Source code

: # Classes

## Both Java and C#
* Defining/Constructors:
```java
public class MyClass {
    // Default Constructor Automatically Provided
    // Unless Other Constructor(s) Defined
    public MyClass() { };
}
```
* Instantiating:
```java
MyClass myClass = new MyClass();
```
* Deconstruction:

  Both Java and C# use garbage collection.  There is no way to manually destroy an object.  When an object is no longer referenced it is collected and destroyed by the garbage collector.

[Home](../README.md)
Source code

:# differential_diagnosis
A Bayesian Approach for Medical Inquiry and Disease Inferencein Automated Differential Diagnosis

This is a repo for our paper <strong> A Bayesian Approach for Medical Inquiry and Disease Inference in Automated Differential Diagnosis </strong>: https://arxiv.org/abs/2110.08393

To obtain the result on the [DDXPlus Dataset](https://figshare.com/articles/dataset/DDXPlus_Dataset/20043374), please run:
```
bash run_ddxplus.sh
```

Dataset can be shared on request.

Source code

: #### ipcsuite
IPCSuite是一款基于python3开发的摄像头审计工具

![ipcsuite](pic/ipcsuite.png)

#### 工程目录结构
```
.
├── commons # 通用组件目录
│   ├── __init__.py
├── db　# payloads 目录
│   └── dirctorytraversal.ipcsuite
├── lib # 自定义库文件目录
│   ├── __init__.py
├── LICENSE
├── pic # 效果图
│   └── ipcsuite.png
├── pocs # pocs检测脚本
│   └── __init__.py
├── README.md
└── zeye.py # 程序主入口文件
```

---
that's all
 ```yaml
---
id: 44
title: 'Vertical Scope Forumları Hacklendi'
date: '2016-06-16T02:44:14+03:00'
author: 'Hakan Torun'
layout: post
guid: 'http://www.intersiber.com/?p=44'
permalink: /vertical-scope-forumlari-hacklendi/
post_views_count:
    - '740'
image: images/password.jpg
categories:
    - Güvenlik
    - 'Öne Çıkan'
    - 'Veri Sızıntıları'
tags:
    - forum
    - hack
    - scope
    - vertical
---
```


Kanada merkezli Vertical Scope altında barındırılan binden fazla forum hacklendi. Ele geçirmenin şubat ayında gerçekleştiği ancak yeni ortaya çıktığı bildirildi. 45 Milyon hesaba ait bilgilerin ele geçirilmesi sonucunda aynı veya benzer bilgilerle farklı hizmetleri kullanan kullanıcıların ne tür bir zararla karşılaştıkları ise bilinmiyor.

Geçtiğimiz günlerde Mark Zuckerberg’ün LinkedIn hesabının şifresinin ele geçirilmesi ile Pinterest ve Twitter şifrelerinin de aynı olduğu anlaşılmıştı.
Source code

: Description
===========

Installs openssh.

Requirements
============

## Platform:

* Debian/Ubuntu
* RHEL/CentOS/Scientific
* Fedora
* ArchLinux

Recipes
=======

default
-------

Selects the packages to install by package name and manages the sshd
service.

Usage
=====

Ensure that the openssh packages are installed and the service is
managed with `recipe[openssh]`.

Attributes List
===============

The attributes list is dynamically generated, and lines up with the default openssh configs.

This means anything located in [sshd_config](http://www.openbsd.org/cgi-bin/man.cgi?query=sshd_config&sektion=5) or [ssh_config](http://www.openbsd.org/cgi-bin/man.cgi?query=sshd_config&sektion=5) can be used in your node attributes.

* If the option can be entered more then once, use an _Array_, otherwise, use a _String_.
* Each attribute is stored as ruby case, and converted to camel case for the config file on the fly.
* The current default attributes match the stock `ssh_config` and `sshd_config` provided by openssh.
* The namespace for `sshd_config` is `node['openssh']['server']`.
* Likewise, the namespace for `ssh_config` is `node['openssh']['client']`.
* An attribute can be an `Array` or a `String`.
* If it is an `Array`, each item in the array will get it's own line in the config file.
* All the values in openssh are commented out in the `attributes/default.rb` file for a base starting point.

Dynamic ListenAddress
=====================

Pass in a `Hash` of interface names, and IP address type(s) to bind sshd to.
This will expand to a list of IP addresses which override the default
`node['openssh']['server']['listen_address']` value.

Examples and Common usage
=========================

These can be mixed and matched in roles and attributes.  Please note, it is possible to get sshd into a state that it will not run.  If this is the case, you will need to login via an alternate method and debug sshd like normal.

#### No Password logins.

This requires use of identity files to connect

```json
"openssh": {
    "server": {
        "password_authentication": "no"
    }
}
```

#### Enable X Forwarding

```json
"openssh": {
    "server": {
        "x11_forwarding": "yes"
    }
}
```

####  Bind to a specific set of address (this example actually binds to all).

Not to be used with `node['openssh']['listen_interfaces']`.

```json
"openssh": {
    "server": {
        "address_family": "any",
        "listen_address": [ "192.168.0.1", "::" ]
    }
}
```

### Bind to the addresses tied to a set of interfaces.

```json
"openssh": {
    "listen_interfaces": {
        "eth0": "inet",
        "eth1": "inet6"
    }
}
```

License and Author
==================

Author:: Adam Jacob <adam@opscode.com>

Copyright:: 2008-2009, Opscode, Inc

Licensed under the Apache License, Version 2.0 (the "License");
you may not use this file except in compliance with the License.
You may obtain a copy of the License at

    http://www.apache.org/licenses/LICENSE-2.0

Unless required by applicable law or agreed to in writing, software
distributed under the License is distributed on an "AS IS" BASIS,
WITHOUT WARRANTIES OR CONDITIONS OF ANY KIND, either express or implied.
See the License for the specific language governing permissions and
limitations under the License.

→ Activity: Looking at the material above, how many lines hold the word "Inquiry"? Only the number, please.

→ Answer: 2